Justin Trudeau’s series of unfortunate events

ANALYSIS: The prime minister’s trip to India was a shambles, the narrative goes — but what the media left out of their coverage tells its own story
By Kady O'Malley - Published on March 2, 2018
PM Justin Trudeau in India
Prime Minister Justin Trudeau poses outside the Golden Temple, in northern India. (Sean Kilpatrick/CP)



​Midway through what is now near-universally agreed to be Prime Minister Justin Trudeau’s most ill-fated attempt at a foreign charm offensive since his government took office two years ago, he and his travelling team of progressively more harried communications advisers genuinely believed that they could steer the train back onto the rails.

They might even have been right — if, that is, the series of what had been, up until that point, unfortunate but not yet catastrophic events that had accompanied the prime minister throughout his trek had tapered off.

Yes, the decision to have the entire Trudeau-Gregoire clan outfit themselves like extras in a particularly garish Bollywood production had led some (okay, a fair number of) Indian commentators to publicly eye-roll that he seemed to be trying just a wee bit too hard — “too Indian for Indians,” as one publication put it.

Meanwhile, back home in Canada, the collage of carefully casual snapshots of the family posed picturesquely in front of various iconic Indian landmarks had already sparked grumbling over just how many taxpayer dollars were underwriting what was starting to look an awful lot like an early spring-break vacation.

At the same time, however, Trudeau could legitimately claim to be squeezing a fair bit of public business in between sightseeing excursions with the wife and kids: he had back-to-back meetings with some of India’s biggest names in tech and business and also circulated in civil society, taking part in roundtable discussions on educating girls and on other issues front and centre on his standard foreign-touring template.

But then came the Atwal Affair, as it has since become known: the last-minute revelation by CBC News that Jaspal Atwal, an Indo-Canadian convicted of attempting to assassinate a visiting Indian prime minister in the early 1980s, had managed to land a spot on the guest list for a formal reception in Trudeau’s honour at the Canadian High Commission in New Delhi.

Reaction, predictably, was fast and furious — not just from the Canadian press, but from the Indian media as well, although the Liberal government did its best to dismiss it as a relatively minor, if cringe-inducing, etiquette faux pas on the part of a rookie backbencher.

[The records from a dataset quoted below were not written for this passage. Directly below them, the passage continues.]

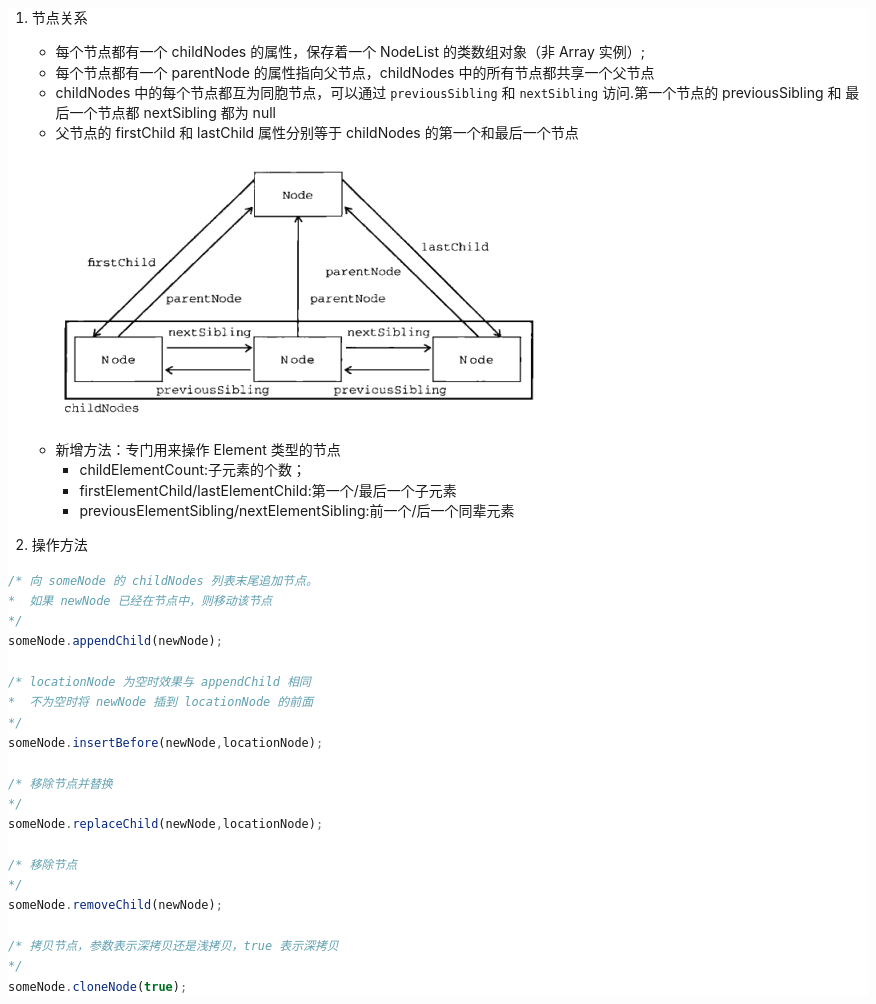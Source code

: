 1. 节点关系
    - 每个节点都有一个 childNodes 的属性，保存着一个 NodeList 的类数组对象（非 Array 实例）;
    - 每个节点都有一个 parentNode 的属性指向父节点，childNodes 中的所有节点都共享一个父节点
    - childNodes 中的每个节点都互为同胞节点，可以通过 `previousSibling` 和 `nextSibling` 访问.第一个节点的 previousSibling 和 最后一个节点都 nextSibling 都为 null
    - 父节点的 firstChild 和 lastChild 属性分别等于 childNodes 的第一个和最后一个节点

    ![节点关系](/Style/images/javascript/06.PNG)

    - 新增方法：专门用来操作 Element 类型的节点
        - childElementCount:子元素的个数；
        - firstElementChild/lastElementChild:第一个/最后一个子元素
        - previousElementSibling/nextElementSibling:前一个/后一个同辈元素

2. 操作方法

```js
/* 向 someNode 的 childNodes 列表末尾追加节点。
*  如果 newNode 已经在节点中，则移动该节点 
*/
someNode.appendChild(newNode);  

/* locationNode 为空时效果与 appendChild 相同 
*  不为空时将 newNode 插到 locationNode 的前面 
*/
someNode.insertBefore(newNode,locationNode);  

/* 移除节点并替换
*/
someNode.replaceChild(newNode,locationNode);  

/* 移除节点
*/
someNode.removeChild(newNode);  

/* 拷贝节点，参数表示深拷贝还是浅拷贝，true 表示深拷贝
*/
someNode.cloneNode(true);  
```
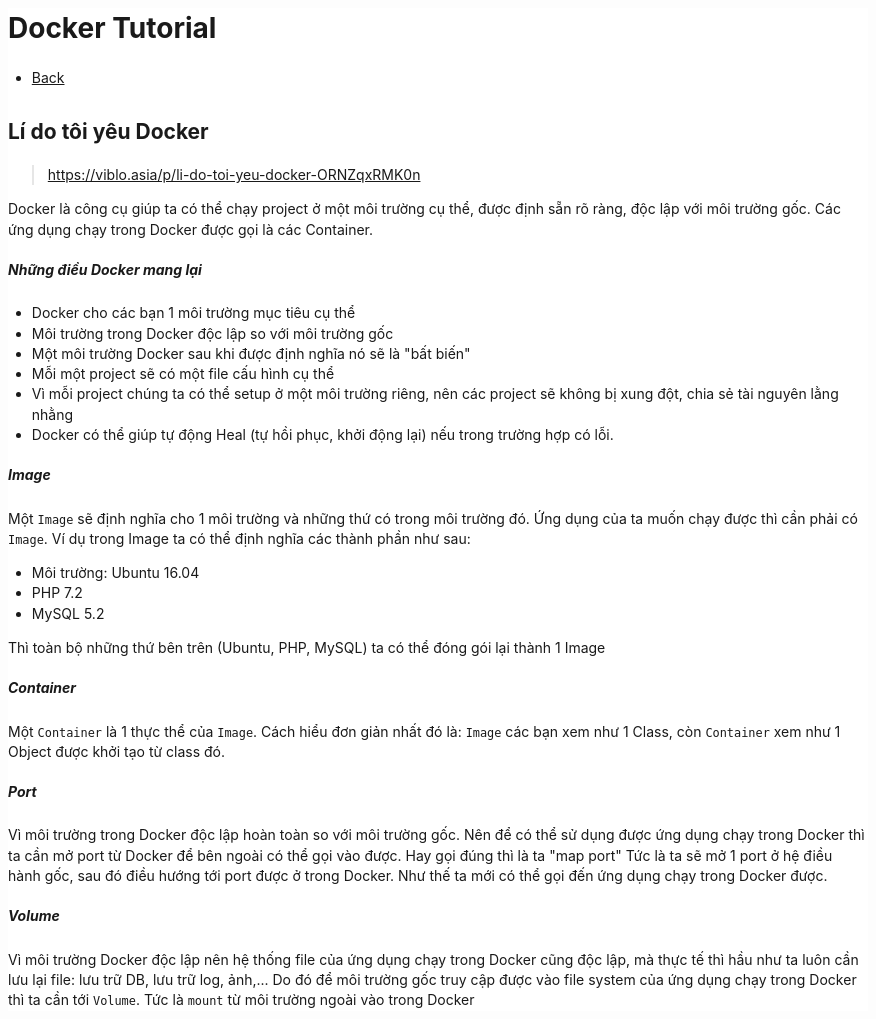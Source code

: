 

# Docker Tutorial

- [Back](../README.md)

## Lí do tôi yêu Docker

> https://viblo.asia/p/li-do-toi-yeu-docker-ORNZqxRMK0n

Docker là công cụ giúp ta có thể chạy project ở một môi trường cụ thể, được định sẵn rõ ràng, độc lập với môi trường gốc. Các ứng dụng chạy trong Docker được gọi là các Container.

##### Những điều Docker mang lại

- Docker cho các bạn 1 môi trường mục tiêu cụ thể
- Môi trường trong Docker độc lập so với môi trường gốc
- Một môi trường Docker sau khi được định nghĩa nó sẽ là "bất biến"
- Mỗi một project sẽ có một file cấu hình cụ thể
- Vì mỗi project chúng ta có thể setup ở một môi trường riêng, nên các project sẽ không bị xung đột, chia sẻ tài nguyên lằng nhằng
- Docker có thể giúp tự động Heal (tự hồi phục, khởi động lại) nếu trong trường hợp có lỗi.

##### Image

Một `Image` sẽ định nghĩa cho 1 môi trường và những thứ có trong môi trường đó. Ứng dụng của ta muốn chạy được thì cần phải có `Image`.
Ví dụ trong Image ta có thể định nghĩa các thành phần như sau:

- Môi trường: Ubuntu 16.04
- PHP 7.2
- MySQL 5.2

Thì toàn bộ những thứ bên trên (Ubuntu, PHP, MySQL) ta có thể đóng gói lại thành 1 Image

##### Container

Một `Container` là 1 thực thể của `Image`. Cách hiểu đơn giản nhất đó là: `Image` các bạn xem như 1 Class, còn `Container` xem như 1 Object được khởi tạo từ class đó.

##### Port

Vì môi trường trong Docker độc lập hoàn toàn so với môi trường gốc. Nên để có thể sử dụng được ứng dụng chạy trong Docker thì ta cần mở port từ Docker để bên ngoài có thể gọi vào được.
Hay gọi đúng thì là ta "map port"
Tức là ta sẽ mở 1 port ở hệ điều hành gốc, sau đó điều hướng tới port được ở trong Docker. Như thế ta mới có thể gọi đến ứng dụng chạy trong Docker được.

##### Volume

Vì môi trường Docker độc lập nên hệ thống file của ứng dụng chạy trong Docker cũng độc lập, mà thực tế thì hầu như ta luôn cần lưu lại file: lưu trữ DB, lưu trữ log, ảnh,... Do đó để môi trường gốc truy cập được vào file system của ứng dụng chạy trong Docker thì ta cần tới `Volume`.
Tức là `mount` từ môi trường ngoài vào trong Docker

The increasingly desperate PMO even sent out a still unnamed public official (widely rumoured to be national security adviser Daniel Jean) to make the on-background case to the media that it was sinister saboteurs within India’s anti-separatist movement — possibly even within the government itself — who had snuck Atwal onto the guest list.

By that point, of course, the narrative had been set — not just for the days remaining on Trudeau’s Indian itinerary, but for the preceding portion of the trip as well.

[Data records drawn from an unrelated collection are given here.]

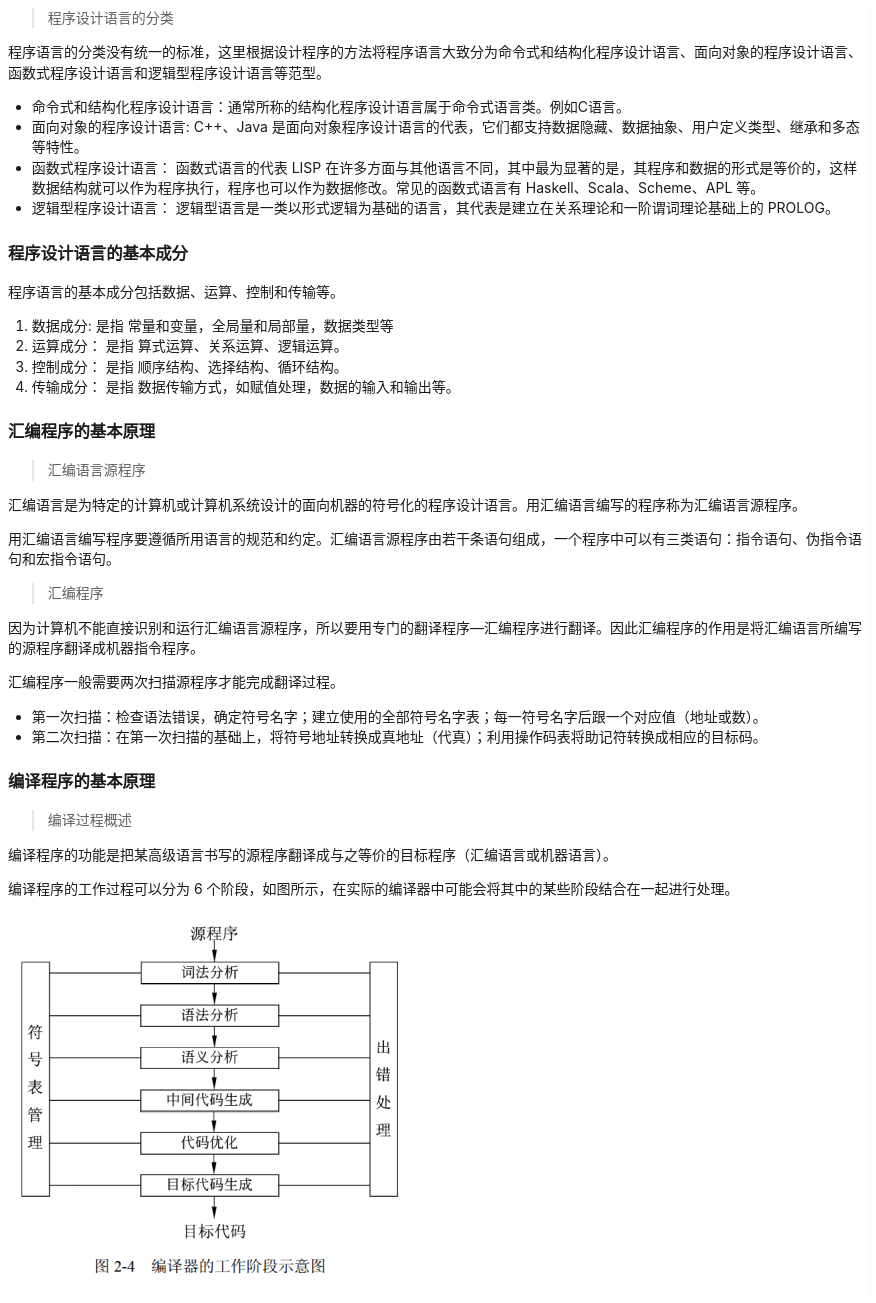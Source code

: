 > 程序设计语言的分类

程序语言的分类没有统一的标准，这里根据设计程序的方法将程序语言大致分为命令式和结构化程序设计语言、面向对象的程序设计语言、函数式程序设计语言和逻辑型程序设计语言等范型。

- 命令式和结构化程序设计语言：通常所称的结构化程序设计语言属于命令式语言类。例如C语言。
- 面向对象的程序设计语言: C++、Java 是面向对象程序设计语言的代表，它们都支持数据隐藏、数据抽象、用户定义类型、继承和多态等特性。
- 函数式程序设计语言： 函数式语言的代表 LISP 在许多方面与其他语言不同，其中最为显著的是，其程序和数据的形式是等价的，这样数据结构就可以作为程序执行，程序也可以作为数据修改。常见的函数式语言有 Haskell、Scala、Scheme、APL 等。
- 逻辑型程序设计语言： 逻辑型语言是一类以形式逻辑为基础的语言，其代表是建立在关系理论和一阶谓词理论基础上的 PROLOG。

### 程序设计语言的基本成分

程序语言的基本成分包括数据、运算、控制和传输等。
1. 数据成分:  是指 常量和变量，全局量和局部量，数据类型等
2. 运算成分： 是指 算式运算、关系运算、逻辑运算。
3. 控制成分： 是指 顺序结构、选择结构、循环结构。
4. 传输成分： 是指 数据传输方式，如赋值处理，数据的输入和输出等。

### 汇编程序的基本原理

> 汇编语言源程序

汇编语言是为特定的计算机或计算机系统设计的面向机器的符号化的程序设计语言。用汇编语言编写的程序称为汇编语言源程序。

用汇编语言编写程序要遵循所用语言的规范和约定。汇编语言源程序由若干条语句组成，一个程序中可以有三类语句：指令语句、伪指令语句和宏指令语句。

> 汇编程序

因为计算机不能直接识别和运行汇编语言源程序，所以要用专门的翻译程序—汇编程序进行翻译。因此汇编程序的作用是将汇编语言所编写的源程序翻译成机器指令程序。

汇编程序一般需要两次扫描源程序才能完成翻译过程。
- 第一次扫描：检查语法错误，确定符号名字；建立使用的全部符号名字表；每一符号名字后跟一个对应值（地址或数）。
- 第二次扫描：在第一次扫描的基础上，将符号地址转换成真地址（代真）；利用操作码表将助记符转换成相应的目标码。

### 编译程序的基本原理

> 编译过程概述

编译程序的功能是把某高级语言书写的源程序翻译成与之等价的目标程序（汇编语言或机器语言）。

编译程序的工作过程可以分为 6 个阶段，如图所示，在实际的编译器中可能会将其中的某些阶段结合在一起进行处理。

![ruankao_20241015112017.png](../blog_img/ruankao_20241015112017.png)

Earlier events — from the non-appearance of any high-ranking Indian officials on the tarmac to greet the Canadian contingent on its arrival in India, to the coordinated outfits, to the lighter-than-usual meeting schedule,— initially framed as mildly embarrassing at worst, were retroactively rejigged into signs of simmering tensions between the two countries.

The PMO-approved conspiracy theory just added a new subplot.

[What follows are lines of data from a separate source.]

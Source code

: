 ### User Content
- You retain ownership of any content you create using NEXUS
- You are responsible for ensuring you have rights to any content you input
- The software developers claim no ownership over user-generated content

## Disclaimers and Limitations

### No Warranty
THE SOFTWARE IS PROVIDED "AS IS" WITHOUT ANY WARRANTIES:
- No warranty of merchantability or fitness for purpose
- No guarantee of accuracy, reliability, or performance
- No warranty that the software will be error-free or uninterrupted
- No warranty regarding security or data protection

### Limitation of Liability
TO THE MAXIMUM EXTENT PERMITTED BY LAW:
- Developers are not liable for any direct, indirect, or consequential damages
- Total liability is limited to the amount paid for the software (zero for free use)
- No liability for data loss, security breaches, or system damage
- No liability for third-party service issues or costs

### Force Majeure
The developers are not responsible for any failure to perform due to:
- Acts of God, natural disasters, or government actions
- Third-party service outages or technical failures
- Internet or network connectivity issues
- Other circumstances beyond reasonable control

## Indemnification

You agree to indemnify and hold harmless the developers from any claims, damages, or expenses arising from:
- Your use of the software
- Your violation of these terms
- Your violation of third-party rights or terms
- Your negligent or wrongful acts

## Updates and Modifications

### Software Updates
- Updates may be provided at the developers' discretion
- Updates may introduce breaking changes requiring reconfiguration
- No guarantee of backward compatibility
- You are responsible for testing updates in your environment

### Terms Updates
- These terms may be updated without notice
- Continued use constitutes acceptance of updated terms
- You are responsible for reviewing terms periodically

Such is the power of the narrative to control media coverage — and, as a result, public perception of a particular event — and it’s one that has worked for Trudeau and the Liberals at least as often as it has turned against them.

It just doesn’t usually happen on such a spectacularly international scale.

It also serves as a valuable reminder to journalists — especially those providing on-the-spot, real-time coverage from a remote locale — that they have to be careful not to allow that same narrative to rewire our internal analysis to fit neatly into a pre-existing plotline.

Which, as CBC News’ Evan Dyer points out, may be exactly what led to the overwhelmingly negative coverage of the trip — as with, for instance, the repeated claim that Trudeau had been snubbed by the Indian government even as he wrapped up his tour with a face-to-face meeting with Prime Minister Narendra Modi.

None of this should, of course, be taken as an attempt to minimize how very, very wrong the India trip seems to have gone for Trudeau — and, indeed, is still going, judging from the continuing controversy surrounding Atwal’s brief presence on that guest list.

But in our enthusiasm to present readers and viewers with a compelling storyline, we may be tempted to leave out mention of those earlier meetings in favour of putting together another montage of the Trudeau-Gregoire family outings.

Very rarely do our stories come with clear beginnings, middles, and happily-or-unhappily-ever-after endings. There is a distinct shortage of black hats and white hats — most of our subjects sport chapeaux in a rainbow of grey — and at any point, there’s a 50/50 chance that it may be the damsel in distress tying the moustache-twirling villain to the railroads track.

And while a connect-the-dots narrative may make for more piquant coverage, it may also do a disservice not just to those we cover, but to our audience — and ultimately, to the journalism racket itself.

Kady O’Malley writes for iPolitics.ca, and also appears regularly on television and radio.